▶ Dataset entries:
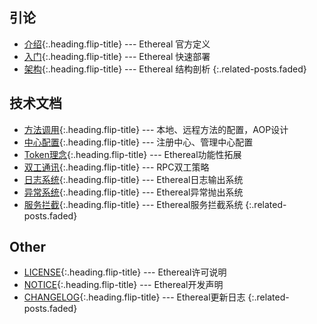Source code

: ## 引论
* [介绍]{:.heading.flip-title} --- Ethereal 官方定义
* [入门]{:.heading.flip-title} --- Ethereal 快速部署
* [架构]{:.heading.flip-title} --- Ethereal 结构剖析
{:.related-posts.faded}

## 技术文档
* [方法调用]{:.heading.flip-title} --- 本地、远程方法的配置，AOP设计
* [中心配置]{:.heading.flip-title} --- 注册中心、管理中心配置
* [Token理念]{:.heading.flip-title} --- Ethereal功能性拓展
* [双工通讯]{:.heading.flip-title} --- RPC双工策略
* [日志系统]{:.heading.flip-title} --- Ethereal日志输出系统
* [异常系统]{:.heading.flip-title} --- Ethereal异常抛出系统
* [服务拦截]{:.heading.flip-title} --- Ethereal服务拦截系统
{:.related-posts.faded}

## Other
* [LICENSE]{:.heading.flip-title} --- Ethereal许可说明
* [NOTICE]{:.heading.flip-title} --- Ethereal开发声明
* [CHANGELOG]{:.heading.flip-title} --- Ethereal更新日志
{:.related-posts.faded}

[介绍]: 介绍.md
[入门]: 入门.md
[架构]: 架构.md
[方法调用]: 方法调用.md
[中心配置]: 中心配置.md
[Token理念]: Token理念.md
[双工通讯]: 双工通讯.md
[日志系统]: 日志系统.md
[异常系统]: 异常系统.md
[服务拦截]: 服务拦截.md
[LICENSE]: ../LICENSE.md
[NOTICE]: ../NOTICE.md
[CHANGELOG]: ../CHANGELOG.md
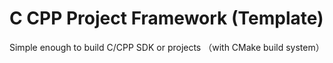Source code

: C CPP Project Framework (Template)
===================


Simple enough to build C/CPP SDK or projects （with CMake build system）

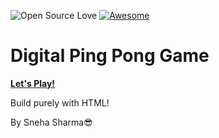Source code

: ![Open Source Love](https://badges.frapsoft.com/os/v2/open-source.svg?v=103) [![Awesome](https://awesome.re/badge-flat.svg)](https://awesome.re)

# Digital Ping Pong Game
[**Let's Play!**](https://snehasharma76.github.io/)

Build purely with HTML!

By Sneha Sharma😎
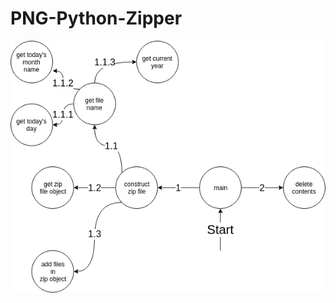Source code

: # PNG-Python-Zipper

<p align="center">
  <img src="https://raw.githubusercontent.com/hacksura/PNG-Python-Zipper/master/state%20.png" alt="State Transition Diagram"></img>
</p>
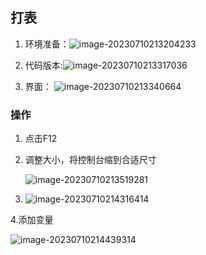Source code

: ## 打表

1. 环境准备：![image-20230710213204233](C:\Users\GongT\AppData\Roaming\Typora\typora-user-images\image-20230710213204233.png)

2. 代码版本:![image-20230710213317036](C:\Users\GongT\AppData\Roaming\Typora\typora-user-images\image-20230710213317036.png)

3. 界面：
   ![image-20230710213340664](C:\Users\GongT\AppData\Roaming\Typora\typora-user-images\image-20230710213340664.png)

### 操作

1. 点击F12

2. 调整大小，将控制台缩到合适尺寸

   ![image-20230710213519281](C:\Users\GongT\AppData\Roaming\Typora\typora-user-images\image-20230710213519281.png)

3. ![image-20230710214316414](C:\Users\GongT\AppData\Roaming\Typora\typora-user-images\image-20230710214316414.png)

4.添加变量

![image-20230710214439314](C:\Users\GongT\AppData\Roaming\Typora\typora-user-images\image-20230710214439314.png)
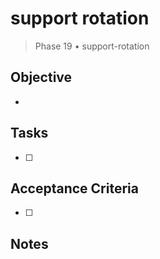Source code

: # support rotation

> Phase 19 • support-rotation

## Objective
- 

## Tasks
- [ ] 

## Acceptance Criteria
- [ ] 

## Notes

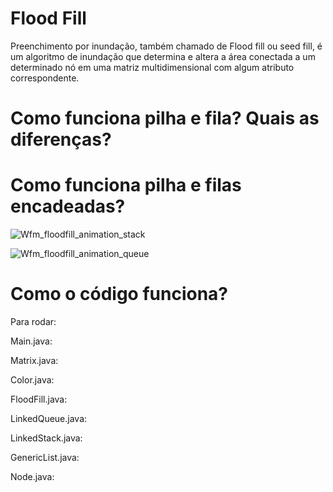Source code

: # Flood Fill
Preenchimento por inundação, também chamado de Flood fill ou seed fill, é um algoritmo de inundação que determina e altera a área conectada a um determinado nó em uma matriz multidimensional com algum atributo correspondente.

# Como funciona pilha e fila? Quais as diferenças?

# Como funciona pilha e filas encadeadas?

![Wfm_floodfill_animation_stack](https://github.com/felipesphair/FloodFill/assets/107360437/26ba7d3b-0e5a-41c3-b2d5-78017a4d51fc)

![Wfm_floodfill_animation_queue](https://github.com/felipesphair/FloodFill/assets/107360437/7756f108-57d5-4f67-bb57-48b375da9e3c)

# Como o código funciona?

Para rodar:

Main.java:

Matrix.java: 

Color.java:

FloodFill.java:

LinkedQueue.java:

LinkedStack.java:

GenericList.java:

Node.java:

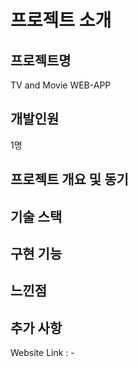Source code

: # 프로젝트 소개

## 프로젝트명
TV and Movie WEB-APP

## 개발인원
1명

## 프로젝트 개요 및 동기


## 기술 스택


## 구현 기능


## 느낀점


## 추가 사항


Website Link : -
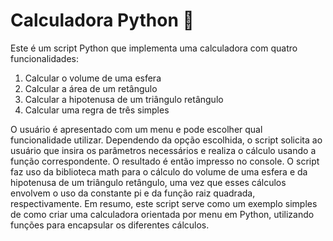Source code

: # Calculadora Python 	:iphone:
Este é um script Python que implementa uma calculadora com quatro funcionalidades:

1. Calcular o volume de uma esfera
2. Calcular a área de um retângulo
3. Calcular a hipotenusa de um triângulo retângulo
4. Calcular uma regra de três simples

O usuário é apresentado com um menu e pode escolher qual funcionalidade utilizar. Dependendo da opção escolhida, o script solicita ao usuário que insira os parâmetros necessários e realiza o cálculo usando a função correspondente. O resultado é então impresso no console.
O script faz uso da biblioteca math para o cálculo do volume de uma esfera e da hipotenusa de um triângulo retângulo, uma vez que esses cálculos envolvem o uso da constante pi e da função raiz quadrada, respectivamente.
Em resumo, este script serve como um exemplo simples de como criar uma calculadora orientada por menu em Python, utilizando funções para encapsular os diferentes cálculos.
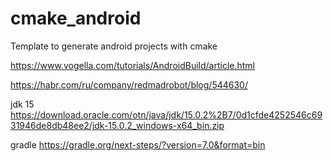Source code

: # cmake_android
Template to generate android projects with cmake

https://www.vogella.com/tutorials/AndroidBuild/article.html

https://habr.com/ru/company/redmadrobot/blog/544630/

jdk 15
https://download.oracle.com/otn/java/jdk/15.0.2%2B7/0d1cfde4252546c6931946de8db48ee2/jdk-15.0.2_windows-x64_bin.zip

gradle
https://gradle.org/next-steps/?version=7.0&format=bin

▶ What the task asks:
Among the lines above, which contain the word "rotation"? Copy every one.

▶ Solution:
: # support rotation
> Phase 19 • support-rotation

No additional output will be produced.